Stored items
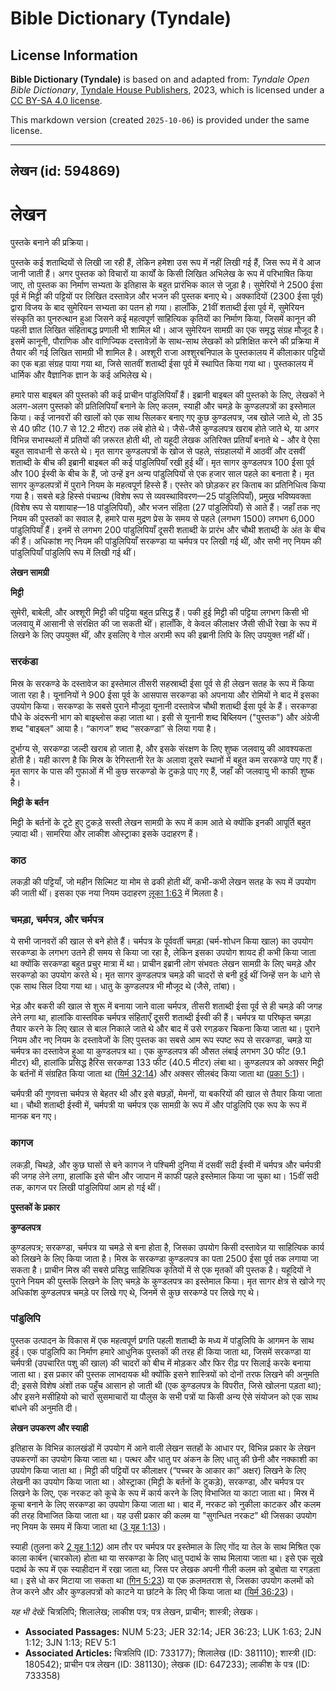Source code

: # Bible Dictionary (Tyndale)

## License Information

**Bible Dictionary (Tyndale)** is based on and adapted from: _Tyndale Open Bible Dictionary_, [Tyndale House Publishers](https://tyndaleopenresources.com/), 2023, which is licensed under a [CC BY-SA 4.0 license](https://creativecommons.org/licenses/by-sa/4.0/legalcode.en).

This markdown version (created `2025-10-06`) is provided under the same license.



--------------------------------

## लेखन (id: 594869)

लेखन
====

पुस्तके बनाने की प्रक्रिया।

पुस्तके कई शताब्दियों से लिखी जा रही हैं, लेकिन हमेशा उस रूप में नहीं लिखी गई हैं, जिस रूप में वे आज जानी जाती हैं। अगर पुस्तक को विचारों या कार्यों के किसी लिखित अभिलेख के रूप में परिभाषित किया जाए, तो पुस्तक का निर्माण सभ्यता के इतिहास के बहुत प्रारंभिक काल से जुड़ा है। सुमेरियों ने 2500 ईसा पूर्व में मिट्टी की पट्टियों पर लिखित दस्तावेज़ और भजन की पुस्तक बनाए थे। अक्कादियों (2300 ईसा पूर्व) द्वारा विजय के बाद सुमेरियन सभ्यता का पतन हो गया। हालाँकि, 21वीं शताब्दी ईसा पूर्व में, सुमेरियन संस्कृति का पुनरुत्थान हुआ जिसने कई महत्वपूर्ण साहित्यिक कृतियों का निर्माण किया, जिसमें कानून की पहली ज्ञात लिखित संहिताबद्ध प्रणाली भी शामिल थी। आज सुमेरियन सामग्री का एक समृद्ध संग्रह मौजूद है। इसमें कानूनी, पौराणिक और वाणिज्यिक दस्तावेज़ों के साथ\-साथ लेखकों को प्रशिक्षित करने की प्रक्रिया में तैयार की गई लिखित सामग्री भी शामिल है। अश्शूरी राजा अश्शुरबनिपाल के पुस्तकालय में कीलाकार पट्टियों का एक बड़ा संग्रह पाया गया था, जिसे सातवीं शताब्दी ईसा पूर्व में स्थापित किया गया था। पुस्तकालय में धार्मिक और वैज्ञानिक ज्ञान के कई अभिलेख थे।

हमारे पास बाइबल की पुस्तको की कई प्राचीन पांडुलिपियाँ हैं। इब्रानी बाइबल की पुस्तको के लिए, लेखकों ने अलग\-अलग पुस्तको की प्रतिलिपियाँ बनाने के लिए कलम, स्याही और चमड़े के कुण्डलपत्रों का इस्तेमाल किया। कई जानवरों की खालों को एक साथ सिलकर बनाए गए कुछ कुण्डलपत्र, जब खोले जाते थे, तो 35 से 40 फ़ीट (10\.7 से 12\.2 मीटर) तक लंबे होते थे। जैसे\-जैसे कुण्डलपत्र खराब होते जाते थे, या अगर विभिन्न सभास्थलों में प्रतियों की ज़रूरत होती थी, तो यहूदी लेखक अतिरिक्त प्रतियाँ बनाते थे \- और वे ऐसा बहुत सावधानी से करते थे। मृत सागर कुण्डलपत्रों के खोज से पहले, संग्रहालयों में आठवीं और दसवीं शताब्दी के बीच की इब्रानी बाइबल की कई पांडुलिपियाँ रखी हुई थीं। मृत सागर कुण्डलपत्र 100 ईसा पूर्व और 100 ईस्वी के बीच के हैं, जो उन्हें इन अन्य पांडुलिपियों से एक हजार साल पहले का बनाता है। मृत सागर कुण्डलपत्रों में पुराने नियम के महत्वपूर्ण हिस्से हैं। एस्तेर को छोड़कर हर किताब का प्रतिनिधित्व किया गया है। सबसे बड़े हिस्से पंचग्रन्थ (विशेष रूप से व्यवस्थाविवरण—25 पांडुलिपियाँ), प्रमुख भविष्यवक्ता (विशेष रूप से यशायाह—18 पांडुलिपियाँ), और भजन संहिता (27 पांडुलिपियाँ) से आते हैं। जहाँ तक नए नियम की पुस्तकों का सवाल है, हमारे पास मुद्रण प्रेस के समय से पहले (लगभग 1500\) लगभग 6,000 पांडुलिपियाँ हैं। इनमें से लगभग 200 पांडुलिपियाँ दूसरी शताब्दी के प्रारंभ और चौथी शताब्दी के अंत के बीच की हैं। अधिकांश नए नियम की पांडुलिपियाँ सरकण्डा या चर्मपत्र पर लिखी गई थीं, और सभी नए नियम की पांडुलिपियाँ पांडुलिपि रूप में लिखी गई थीं।

**लेखन सामग्री**

**मिट्टी**

सुमेरी, बाबेली, और अश्शूरी मिट्टी की पट्टिया बहुत प्रसिद्ध हैं। पकी हुई मिट्टी की पट्टिया लगभग किसी भी जलवायु में आसानी से संरक्षित की जा सकती थीं। हालाँकि, वे केवल कीलाक्षर जैसी सीधी रेखा के रूप में लिखने के लिए उपयुक्त थीं, और इसलिए वे गोल अरामी रूप की इब्रानी लिपि के लिए उपयुक्त नहीं थीं।

### सरकंडा

मिस्र के सरकण्डे के दस्तावेज का इस्तेमाल तीसरी सहस्राब्दी ईसा पूर्व से ही लेखन सतह के रूप में किया जाता रहा है। यूनानियों ने 900 ईसा पूर्व के आसपास सरकण्डा को अपनाया और रोमियों ने बाद में इसका उपयोग किया। सरकण्डा के सबसे पुराने मौजूदा यूनानी दस्तावेज चौथी शताब्दी ईसा पूर्व के हैं। सरकण्डा पौधे के अंदरूनी भाग को बाइब्लोस कहा जाता था। इसी से यूनानी शब्द बिब्लियन ("पुस्तक") और अंग्रेजी शब्द "बाइबल" आया है। “कागज” शब्द “सरकण्डा” से लिया गया है।

दुर्भाग्य से, सरकण्डा जल्दी खराब हो जाता है, और इसके संरक्षण के लिए शुष्क जलवायु की आवश्यकता होती है। यही कारण है कि मिस्र के रेगिस्तानी रेत के अलावा दूसरे स्थानों में बहुत कम सरकण्डे पाए गए हैं। मृत सागर के पास की गुफाओं में भी कुछ सरकण्डो के टुकड़े पाए गए हैं, जहाँ की जलवायु भी काफी शुष्क है।

**मिट्टी के बर्तन**

मिट्टी के बर्तनों के टूटे हुए टुकड़े सस्ती लेखन सामग्री के रूप में काम आते थे क्योंकि इनकी आपूर्ति बहुत ज़्यादा थी। सामरिया और लाकीश ओस्ट्राका इसके उदाहरण हैं।

### काठ

लकड़ी की पट्टियाँ, जो महीन सिल्मिट या मोम से ढकी होती थीं, कभी\-कभी लेखन सतह के रूप में उपयोग की जाती थीं। इसका एक नया नियम उदाहरण [लूका 1:63](https://ref.ly/Luke1:63) में मिलता है।

### चमड़ा, चर्मपत्र, और चर्मपत्र

ये सभी जानवरों की खाल से बने होते हैं। चर्मपत्र के पूर्ववर्ती चमड़ा (चर्म\-शोधन किया खाल) का उपयोग सरकण्डा के लगभग उतने ही समय से किया जा रहा है, लेकिन इसका उपयोग शायद ही कभी किया जाता था क्योंकि सरकण्डा बहुत प्रचुर मात्रा में था। प्राचीन इब्रानी लोग संभवतः लेखन सामग्री के लिए चमड़े और सरकण्डो का उपयोग करते थे। मृत सागर कुण्डलपत्र चमड़े की चादरों से बनी हुई थीं जिन्हें सन के धागे से एक साथ सिल दिया गया था। धातु के कुण्डलपत्र भी मौजूद थे (जैसे, तांबा)।

भेड़ और बकरी की खाल से शुरू में बनाया जाने वाला चर्मपत्र, तीसरी शताब्दी ईसा पूर्व से ही चमड़े की जगह लेने लगा था, हालांकि वास्तविक चर्मपत्र संहिताएँ दूसरी शताब्दी ईस्वी की हैं। चर्मपत्र या परिष्कृत चमड़ा तैयार करने के लिए खाल से बाल निकाले जाते थे और बाद में उसे रगड़कर चिकना किया जाता था। पुराने नियम और नए नियम के दस्तावेजों के लिए पुस्तक का सबसे आम रूप स्पष्ट रूप से सरकण्डा, चमड़े या चर्मपत्र का दस्तावेज हुआ या कुण्डलपत्र था। एक कुण्डलपत्र की औसत लंबाई लगभग 30 फीट (9\.1 मीटर) थी, हालांकि प्रसिद्ध हैरिस सरकण्डा 133 फीट (40\.5 मीटर) लंबा था। कुण्डलपत्र को अक्सर मिट्टी के बर्तनों में संग्रहित किया जाता था ([यिर्म 32:14](https://ref.ly/Jer32:14)) और अक्सर सीलबंद किया जाता था ([प्रका 5:1](https://ref.ly/Rev5:1))।

चर्मपत्री की गुणवत्ता चर्मपत्र से बेहतर थी और इसे बछड़ों, मेमनों, या बकरियों की खाल से तैयार किया जाता था। चौथी शताब्दी ईस्वी में, चर्मपत्री या चर्मपत्र एक सामग्री के रूप में और पांडुलिपि एक रूप के रूप में मानक बन गए।

### कागज

लकड़ी, चिथड़े, और कुछ घासों से बने कागज ने पश्चिमी दुनिया में दसवीं सदी ईस्वी में चर्मपत्र और चर्मपत्री की जगह लेने लगा, हालांकि इसे चीन और जापान में काफी पहले इस्तेमाल किया जा चुका था। 15वीं सदी तक, कागज पर लिखी पांडुलिपियां आम हो गई थीं।

**पुस्तकों के प्रकार**

**कुण्डलपत्र**

कुण्डलपत्र; सरकण्डा, चर्मपत्र या चमड़े से बना होता है, जिसका उपयोग किसी दस्तावेज़ या साहित्यिक कार्य को लिखने के लिए किया जाता है। मिस्र के सरकण्डा कुण्डलपत्र का पता 2500 ईसा पूर्व तक लगाया जा सकता है। प्राचीन मिस्र की सबसे प्रसिद्ध साहित्यिक कृतियों में से एक मृतकों की पुस्तक है। यहूदियों ने पुराने नियम की पुस्तकें लिखने के लिए चमड़े के कुण्डलपत्र का इस्तेमाल किया। मृत सागर क्षेत्र से खोजे गए अधिकांश कुण्डलपत्र चमड़े पर लिखे गए थे, जिनमें से कुछ सरकण्डे पर लिखे गए थे।

### पांडुलिपि

पुस्तक उत्पादन के विकास में एक महत्वपूर्ण प्रगति पहली शताब्दी के मध्य में पांडुलिपि के आगमन के साथ हुई। एक पांडुलिपि का निर्माण हमारे आधुनिक पुस्तकों की तरह ही किया जाता था, जिसमें सरकण्डा या चर्मपत्री (उपचारित पशु की खाल) की चादरों को बीच में मोड़कर और फिर रीढ़ पर सिलाई करके बनाया जाता था। इस प्रकार की पुस्तक लाभदायक थी क्योंकि इसने शास्त्रियों को दोनों तरफ लिखने की अनुमति दी; इससे विशेष अंशों तक पहुँच आसान हो जाती थी (एक कुण्डलपत्र के विपरीत, जिसे खोलना पड़ता था); और इसने मसीहियो को चारों सुसमाचारों या पौलुस के सभी पत्रों या किसी अन्य ऐसे संयोजन को एक साथ बांधने की अनुमति दी।

**लेखन उपकरण और स्याही**

इतिहास के विभिन्न कालखंडों में उपयोग में आने वाली लेखन सतहों के आधार पर, विभिन्न प्रकार के लेखन उपकरणों का उपयोग किया जाता था। पत्थर और धातु पर अंकन के लिए धातु की छेनी और नक्काशी का उपयोग किया जाता था। मिट्टी की पट्टियों पर कीलाक्षर (“पच्चर के आकार का” अक्षर) लिखने के लिए लेखनी का उपयोग किया जाता था। ओस्ट्राका (मिट्टी के बर्तनों के टुकड़े), सरकण्डा, और चर्मपत्र पर लिखने के लिए, एक नरकट को कूचे के रूप में कार्य करने के लिए विभाजित या काटा जाता था। मिस्र में कूचा बनाने के लिए सरकण्डा का उपयोग किया जाता था। बाद में, नरकट को नुकीला काटकर और कलम की तरह विभाजित किया जाता था। यह उसी प्रकार की कलम या "सुगन्धित नरकट" थी जिसका उपयोग नए नियम के समय में किया जाता था ([3 यूह 1:13](https://ref.ly/3John1:13))।

स्याही (तुलना करे [2 यूह 1:12](https://ref.ly/2John1:12)) आम तौर पर चर्मपत्र पर इस्तेमाल के लिए गोंद या तेल के साथ मिश्रित एक काला कार्बन (चारकोल) होता था या सरकण्डा के लिए धातु पदार्थ के साथ मिलाया जाता था। इसे एक सूखे पदार्थ के रूप में एक स्याहीदान में रखा जाता था, जिस पर लेखक अपनी गीली कलम को डुबोता या रगड़ता था। इसे धो कर मिटाया जा सकता था ([गिन 5:23](https://ref.ly/Num5:23)) या एक क़लमतराश से, जिसका उपयोग कलमों को तेज करने और और कुण्डलपत्रों को काटने या छांटने के लिए भी किया जाता था ([यिर्म 36:23](https://ref.ly/Jer36:23))।

*यह भी देखें:* चित्रलिपि; शिलालेख; लाकीश पत्र; पत्र लेखन, प्राचीन; शास्त्री; लेखक।

* **Associated Passages:** NUM 5:23; JER 32:14; JER 36:23; LUK 1:63; 2JN 1:12; 3JN 1:13; REV 5:1
* **Associated Articles:** चित्रलिपि (ID: 733177); शिलालेख (ID: 381110); शास्त्री (ID: 180542); प्राचीन पत्र लेखन (ID: 381130); लेखक (ID: 647233); लाकीश के पत्र (ID: 733358)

Goal of the exercise
Wherever the string "उपकरण" occurs in the data, copy the line that holds it.

Answer box
**लेखन उपकरण और स्याही**
इतिहास के विभिन्न कालखंडों में उपयोग में आने वाली लेखन सतहों के आधार पर, विभिन्न प्रकार के लेखन उपकरणों का उपयोग किया जाता था। पत्थर और धातु पर अंकन के लिए धातु की छेनी और नक्काशी का उपयोग किया जाता था। मिट्टी की पट्टियों पर कीलाक्षर (“पच्चर के आकार का” अक्षर) लिखने के लिए लेखनी का उपयोग किया जाता था। ओस्ट्राका (मिट्टी के बर्तनों के टुकड़े), सरकण्डा, और चर्मपत्र पर लिखने के लिए, एक नरकट को कूचे के रूप में कार्य करने के लिए विभाजित या काटा जाता था। मिस्र में कूचा बनाने के लिए सरकण्डा का उपयोग किया जाता था। बाद में, नरकट को नुकीला काटकर और कलम की तरह विभाजित किया जाता था। यह उसी प्रकार की कलम या "सुगन्धित नरकट" थी जिसका उपयोग नए नियम के समय में किया जाता था ([3 यूह 1:13](https://ref.ly/3John1:13))।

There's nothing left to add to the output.